Felipe 28/04/2023
Flor da Inglaterra
Resenhar é interpretar. E tal atitude depende do amadurecimento psicológico e cultural. Da capacidade de observação e da complexidade de transformar essa percepção em algo compreensível. É transferir energia e nessa permuta perde-se energia, ou melhor, as palavras na comunicação são ineficazes para expressar os sentimentos que surgem ao ler obras que expressam mais que nossa capacidade momentânea de exprimir a essência de um livro. Dessa maneira posto abaixo o que fui capaz de compreender no momento, quiçá daqui a alguns anos possa ao reler A flor da Inglaterra ter nova percepção mais coerente com o que o autor quis entregar a humanidade.
George Orwell retrata sua própria imagem, enfatizando a revolta adolescente, um jovem revolucionário que sente ter no fundo a panacéia para os problemas dos sistemas sociais existentes. Um jovem tenta odiar o dinheiro, e por vezes até consegue sobreviver numa bolha, uma sociedade alternativa onde apenas ele faz parte, desprezando o dinheiro, mas incomodado com a riqueza alheia e com as atitudes dos abastados, ao passo que pretende ganhar a vida e ser reconhecido como poeta e escritor.
Gordon Comstock eleva ao extremo a égide de um sistema próprio de valores que cambia entre socialismo e capitalismo a depender do que lhe convém no momento. Por trás de Gordon existe um tanto de falta de esforço e estímulo para buscar jogar o jogo da vida. Apoiado e encostado a grandes mulheres que o incentivam, e possuem uma paciência com o mesmo, maior do que se deveria ter por um preguiçoso.

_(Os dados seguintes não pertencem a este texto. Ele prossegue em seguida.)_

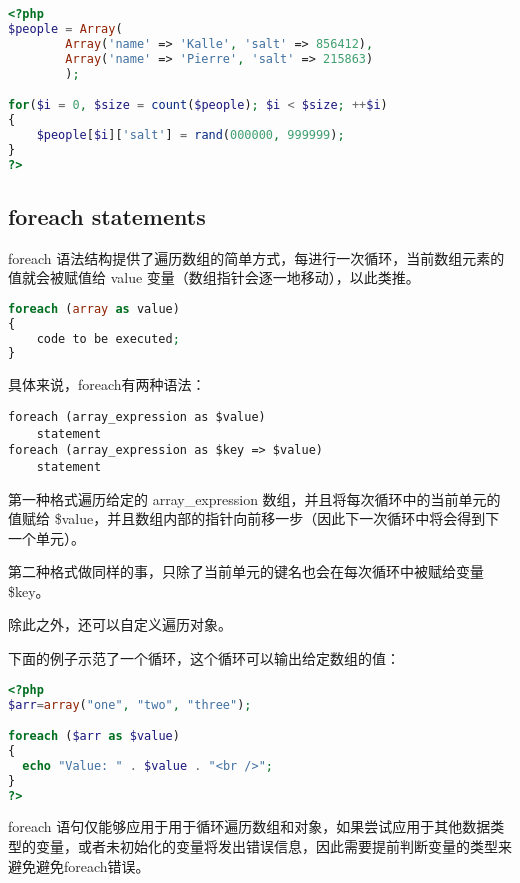 \begin{lstlisting}[language=PHP]
<?php
$people = Array(
        Array('name' => 'Kalle', 'salt' => 856412), 
        Array('name' => 'Pierre', 'salt' => 215863)
        );

for($i = 0, $size = count($people); $i < $size; ++$i)
{
    $people[$i]['salt'] = rand(000000, 999999);
}
?>
\end{lstlisting}


\subsection{foreach statements}



foreach 语法结构提供了遍历数组的简单方式，每进行一次循环，当前数组元素的值就会被赋值给 value 变量（数组指针会逐一地移动），以此类推。


\begin{lstlisting}[language=PHP]
foreach (array as value)
{
    code to be executed;
}
\end{lstlisting}

具体来说，foreach有两种语法：

\begin{verbatim}
foreach (array_expression as $value)
    statement
foreach (array_expression as $key => $value)
    statement
\end{verbatim}

\begin{compactitem}
\item 第一种格式遍历给定的 array\_expression 数组，并且将每次循环中的当前单元的值赋给 \$value，并且数组内部的指针向前移一步（因此下一次循环中将会得到下一个单元）。
\item 第二种格式做同样的事，只除了当前单元的键名也会在每次循环中被赋给变量 \$key。
\end{compactitem}

除此之外，还可以自定义遍历对象。



下面的例子示范了一个循环，这个循环可以输出给定数组的值：

\begin{lstlisting}[language=PHP]
<?php
$arr=array("one", "two", "three");

foreach ($arr as $value)
{
  echo "Value: " . $value . "<br />";
}
?>
\end{lstlisting}

foreach 语句仅能够应用于用于循环遍历数组和对象，如果尝试应用于其他数据类型的变量，或者未初始化的变量将发出错误信息，因此需要提前判断变量的类型来避免避免foreach错误。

Explorando a própria irmã com empréstimos impagáveis pela natureza de seus atos, Gordon sente culpa por ter tido o privilégio de uma educação melhor e se esconde por trás dessa culpa para não aceitar um emprego digno sob pretexto de que isso impossibilitaria levar uma vida de um poeta completo.
Atribuindo culpa ao capitalismo pelas vidas medíocres dos trabalhadores assalariados, afirma que a sociedade deifica o dinheiro e como tal se nega a cair de joelhos diante desse ser maligno e cruel. Contudo, não consegue ter uma vida decente mesmo sem a idolatria capital, por vezes se contradiz ao conseguir um punhado de recursos, não sabendo o que fazer com o dinheiro.
Observo que Gordon está para a raposa que não conseguiu as uvas e dá as costas para o parreiral se consolando pela decepção de não ter obtido sucesso. Desprezando o dinheiro que não herdou, marginaliza os que herdaram alguma soma e se sente inferior a todos.
Por fim e mais irônico é que Gordon se rende ao dinheiro diante da vida em família, o que contradiz toda a sua filosofia anterior. Um choque de realidade por vezes o atormenta sabendo que mais cedo ou mais tarde cederá aos caprichos do dinheiro. O livro mostra a inevitabilidade da prostração ante ao altar ofuscante da riqueza. No entanto todos os portais de sofrimento anteriores preparam Gordon para se tornar um escritor talentoso de propagandas que passou a vida tentando não ser.